### Required work
Restate word for word the lines of the material below, from the line with "we describe definitions" to the line with "methodology to join", both lines included, and no others.

------ Dataset records ------

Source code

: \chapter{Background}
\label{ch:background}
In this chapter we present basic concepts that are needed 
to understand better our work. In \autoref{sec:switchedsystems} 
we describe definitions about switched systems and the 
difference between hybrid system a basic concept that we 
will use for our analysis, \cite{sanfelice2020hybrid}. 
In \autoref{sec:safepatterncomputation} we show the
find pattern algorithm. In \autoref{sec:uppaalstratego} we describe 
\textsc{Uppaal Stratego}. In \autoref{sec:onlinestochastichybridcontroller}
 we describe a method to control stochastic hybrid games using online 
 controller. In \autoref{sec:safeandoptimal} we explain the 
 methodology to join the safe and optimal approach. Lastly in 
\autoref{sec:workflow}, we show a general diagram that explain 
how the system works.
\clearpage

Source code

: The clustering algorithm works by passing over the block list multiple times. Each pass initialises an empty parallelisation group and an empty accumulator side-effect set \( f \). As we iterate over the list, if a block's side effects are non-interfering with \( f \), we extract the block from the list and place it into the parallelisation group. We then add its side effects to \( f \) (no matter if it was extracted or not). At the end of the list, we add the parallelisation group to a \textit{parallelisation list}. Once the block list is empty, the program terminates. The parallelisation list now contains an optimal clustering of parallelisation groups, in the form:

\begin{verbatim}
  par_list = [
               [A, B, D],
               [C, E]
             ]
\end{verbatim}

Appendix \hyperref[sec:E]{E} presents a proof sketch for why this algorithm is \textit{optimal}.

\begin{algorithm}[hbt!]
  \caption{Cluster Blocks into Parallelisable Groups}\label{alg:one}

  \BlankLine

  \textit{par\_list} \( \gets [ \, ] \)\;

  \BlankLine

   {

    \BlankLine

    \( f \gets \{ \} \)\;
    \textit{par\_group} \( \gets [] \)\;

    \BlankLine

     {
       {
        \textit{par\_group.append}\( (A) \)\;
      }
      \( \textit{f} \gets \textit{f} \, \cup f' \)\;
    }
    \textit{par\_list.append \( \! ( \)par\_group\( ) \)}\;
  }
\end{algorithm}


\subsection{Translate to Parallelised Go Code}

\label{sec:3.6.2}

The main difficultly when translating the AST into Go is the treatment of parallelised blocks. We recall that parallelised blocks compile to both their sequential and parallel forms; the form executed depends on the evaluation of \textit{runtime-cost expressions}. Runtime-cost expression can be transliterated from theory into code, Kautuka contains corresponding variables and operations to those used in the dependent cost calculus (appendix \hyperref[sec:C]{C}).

------

### Reply
we describe definitions about switched systems and the 
difference between hybrid system a basic concept that we 
will use for our analysis, \cite{sanfelice2020hybrid}. 
In \autoref{sec:safepatterncomputation} we show the
find pattern algorithm. In \autoref{sec:uppaalstratego} we describe 
\textsc{Uppaal Stratego}. In \autoref{sec:onlinestochastichybridcontroller}
 we describe a method to control stochastic hybrid games using online 
 controller. In \autoref{sec:safeandoptimal} we explain the 
 methodology to join the safe and optimal approach. Lastly in 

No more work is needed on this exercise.